[RFE] Make controllers with different list of supported API extensions to behave identically

Bug #1672852 reported by Ihar Hrachyshka
6
This bug affects 1 person
Affects Status Importance Assigned to Milestone
neutron
Won't Fix
Wishlist
Unassigned

Bug Description

The idea is to make controllers behave the same on API layer irrespective of the fact whether they, due to their different major versions, or because of different configuration files, support different lists of API extensions.
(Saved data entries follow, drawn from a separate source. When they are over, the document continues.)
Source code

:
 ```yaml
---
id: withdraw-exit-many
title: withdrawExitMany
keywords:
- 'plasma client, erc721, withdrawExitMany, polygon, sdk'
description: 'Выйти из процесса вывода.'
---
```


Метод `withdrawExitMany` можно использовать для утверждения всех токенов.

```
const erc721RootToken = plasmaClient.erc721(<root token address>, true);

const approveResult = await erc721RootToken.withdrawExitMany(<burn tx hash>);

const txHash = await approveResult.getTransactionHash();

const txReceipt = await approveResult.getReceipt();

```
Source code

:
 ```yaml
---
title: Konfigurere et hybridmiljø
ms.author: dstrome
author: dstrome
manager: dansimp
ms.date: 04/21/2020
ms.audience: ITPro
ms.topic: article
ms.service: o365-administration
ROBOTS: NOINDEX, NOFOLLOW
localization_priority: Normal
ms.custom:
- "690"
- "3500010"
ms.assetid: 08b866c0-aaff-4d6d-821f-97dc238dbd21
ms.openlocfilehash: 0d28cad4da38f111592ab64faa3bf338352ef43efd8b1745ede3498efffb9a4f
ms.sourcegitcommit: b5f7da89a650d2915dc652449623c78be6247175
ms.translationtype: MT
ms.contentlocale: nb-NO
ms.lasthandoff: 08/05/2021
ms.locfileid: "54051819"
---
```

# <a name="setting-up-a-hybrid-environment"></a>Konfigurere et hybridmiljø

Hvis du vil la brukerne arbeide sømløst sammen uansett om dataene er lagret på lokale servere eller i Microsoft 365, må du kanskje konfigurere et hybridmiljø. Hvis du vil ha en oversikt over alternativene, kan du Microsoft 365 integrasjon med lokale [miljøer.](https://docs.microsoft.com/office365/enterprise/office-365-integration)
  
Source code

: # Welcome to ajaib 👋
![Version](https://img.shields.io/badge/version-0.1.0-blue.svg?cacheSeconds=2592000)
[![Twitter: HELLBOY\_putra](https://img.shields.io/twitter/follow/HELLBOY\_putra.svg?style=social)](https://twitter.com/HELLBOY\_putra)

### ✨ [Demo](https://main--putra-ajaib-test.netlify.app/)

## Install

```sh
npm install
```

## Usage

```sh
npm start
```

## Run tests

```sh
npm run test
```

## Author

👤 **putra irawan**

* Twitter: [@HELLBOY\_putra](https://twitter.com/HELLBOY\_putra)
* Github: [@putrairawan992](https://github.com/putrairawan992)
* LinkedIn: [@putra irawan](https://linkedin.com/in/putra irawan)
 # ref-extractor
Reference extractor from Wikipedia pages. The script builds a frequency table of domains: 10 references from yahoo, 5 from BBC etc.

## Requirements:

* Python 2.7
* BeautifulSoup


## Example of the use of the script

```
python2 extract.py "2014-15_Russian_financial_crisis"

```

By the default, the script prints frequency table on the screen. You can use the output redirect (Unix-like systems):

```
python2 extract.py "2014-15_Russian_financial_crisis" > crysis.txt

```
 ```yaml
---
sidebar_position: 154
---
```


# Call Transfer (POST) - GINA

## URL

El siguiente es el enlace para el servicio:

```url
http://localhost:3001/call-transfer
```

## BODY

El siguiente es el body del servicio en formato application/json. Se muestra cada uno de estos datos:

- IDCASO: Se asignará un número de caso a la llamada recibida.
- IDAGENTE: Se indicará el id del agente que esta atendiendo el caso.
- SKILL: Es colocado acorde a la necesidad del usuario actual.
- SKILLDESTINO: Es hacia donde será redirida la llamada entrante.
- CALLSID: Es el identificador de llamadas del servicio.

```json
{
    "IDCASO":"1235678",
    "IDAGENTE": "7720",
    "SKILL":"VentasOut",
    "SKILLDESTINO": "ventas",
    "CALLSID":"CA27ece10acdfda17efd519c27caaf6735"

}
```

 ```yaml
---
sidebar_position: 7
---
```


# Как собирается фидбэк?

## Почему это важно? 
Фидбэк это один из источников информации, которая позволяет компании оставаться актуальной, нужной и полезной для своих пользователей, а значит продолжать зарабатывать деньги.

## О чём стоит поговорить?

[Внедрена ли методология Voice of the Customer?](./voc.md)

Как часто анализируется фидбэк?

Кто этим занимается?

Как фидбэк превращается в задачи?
The primary use case here is when controllers are upgraded in rolling mode, when you have different major versions running and probably serving API requests in round-robin implemented by a frontend load balancer. If version N exposes extensions A,B,C,D, while N+1 exposes A,B,C,D,E, then during upgrade when both versions are running, API /extensions/ endpoint should return [A,B,C,D]. After all controllers get to the new major version, they can switch to [A,B,C,D,E].

This proposal implies there is mutual awareness of controller services about each other and their lists of supported extensions that will be achieved by storing lists in a new servers table, similar to agents tables we have.

On service startup, controllers will discover information about other controllers from the table and load only those extensions that are supported by all controller peers. We may also introduce a mechanism where a signal triggers reload of extensions based on current table info state, or a periodic reloading thread that will look at the table e.g. every 60 seconds. (An alternative could be discovering that info on each API request, but that would be too consuming.)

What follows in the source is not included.